4:00pm	Modern Nonlinear Embedding Methods Unpacked: Empowering Biological Discoveries with Statistical Insights
	Rong Ma (Harvard)
	Learning and representing low-dimensional structures from noisy, high-dimensional data is a cornerstone of modern biomedical data science. Stochastic neighbor embedding algorithms, a family of nonlinear dimensionality reduction and data visualization methods, with t-SNE and UMAP as two leading examples, have become especially influential in recent years, particularly in single-cell analysis. Yet despite their popularity, these methods remain subject to points of debate, including limited theoretical understanding, ambiguous interpretations, and sensitivity to tuning parameters. In this talk, I will present our recent efforts to decipher and improve these nonlinear embedding approaches.

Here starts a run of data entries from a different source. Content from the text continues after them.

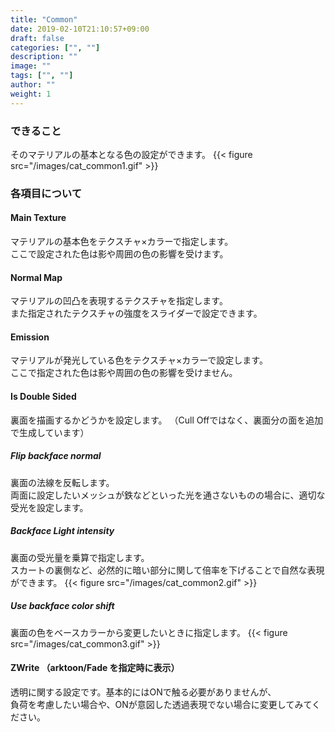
 ```yaml
---
title: "Common"
date: 2019-02-10T21:10:57+09:00
draft: false
categories: ["", ""]
description: ""
image: ""
tags: ["", ""]
author: ""
weight: 1
---
```


### できること
そのマテリアルの基本となる色の設定ができます。
{{< figure src="/images/cat_common1.gif" >}}
### 各項目について
#### Main Texture
マテリアルの基本色をテクスチャ×カラーで指定します。  
ここで設定された色は影や周囲の色の影響を受けます。  
#### Normal Map
マテリアルの凹凸を表現するテクスチャを指定します。  
また指定されたテクスチャの強度をスライダーで設定できます。  
#### Emission
マテリアルが発光している色をテクスチャ×カラーで設定します。  
ここで指定された色は影や周囲の色の影響を受けません。
#### Is Double Sided
裏面を描画するかどうかを設定します。
（Cull Offではなく、裏面分の面を追加で生成しています）
##### Flip backface normal
裏面の法線を反転します。  
両面に設定したいメッシュが鉄などといった光を通さないものの場合に、適切な受光を設定します。　
##### Backface Light intensity
裏面の受光量を乗算で指定します。  
スカートの裏側など、必然的に暗い部分に関して倍率を下げることで自然な表現ができます。
{{< figure src="/images/cat_common2.gif" >}}
##### Use backface color shift
裏面の色をベースカラーから変更したいときに指定します。
{{< figure src="/images/cat_common3.gif" >}}
#### ZWrite （arktoon/Fade を指定時に表示）
透明に関する設定です。基本的にはONで触る必要がありませんが、  
負荷を考慮したい場合や、ONが意図した透過表現でない場合に変更してみてください。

Our key results include a rigorous theoretical framework that uncovers the intrinsic mechanisms, large-sample limits, and fundamental principles underlying these algorithms; a set of theory-informed practical guidelines for their principled use in trustworthy biological discovery; and a collection of new algorithms that address current limitations and improve performance in areas such as bias reduction and stability. Throughout the talk, I will highlight how these advances not only deepen our statistical understanding but also open new avenues for biological insight.

4:30pm	TBA
	Salman Khan (MBZUAI)
	TBA

5:00pm	Robustifying Generative AI for Human Genetics
	Ahmad Abdel-Azim (Harvard)
	Generative AI has transformed content generation, and its promise for biomedicine is compelling. Genomic sequencing remains costly and scarce relative to phenotyping, and privacy restrictions further limit access. We introduce a scalable pipeline for the generation of high-fidelity genomes, building on the latent diffusion model architecture (e.g. Stable Diffusion). Genotypes are efficiently embedded in a regularized, informative latent space where a conditional diffusion model is subsequently trained; this enables the generation of high-fidelity genetic data, where fidelity is assessed with genomics-specific diagnostics. Practically, sampling from the learned genomic distribution provides “data on demand"; millions of high-fidelity genomes can be generated to power variant discovery, fine-mapping, and other analyses, hence facilitating more rapid discovery. Nevertheless, the challenge is not only the generative modeling of genomes, but how to use the generated data without corrupting downstream inference procedures and inducing bias. We introduce a synthetic augmentation framework that is robust to misspecification of the data generative models. Our proposed framework is guaranteed to be more efficient than standard estimation procedures based solely on the observed data, even when the generators are imperfect. Applied in simulations and the UK Biobank, the approach delivers higher-powered genetic analyses. More broadly, we establish a general framework for robust inference with generative modeling, extensible to other modalities, which can accelerate discovery while reducing data-collection costs and privacy risks.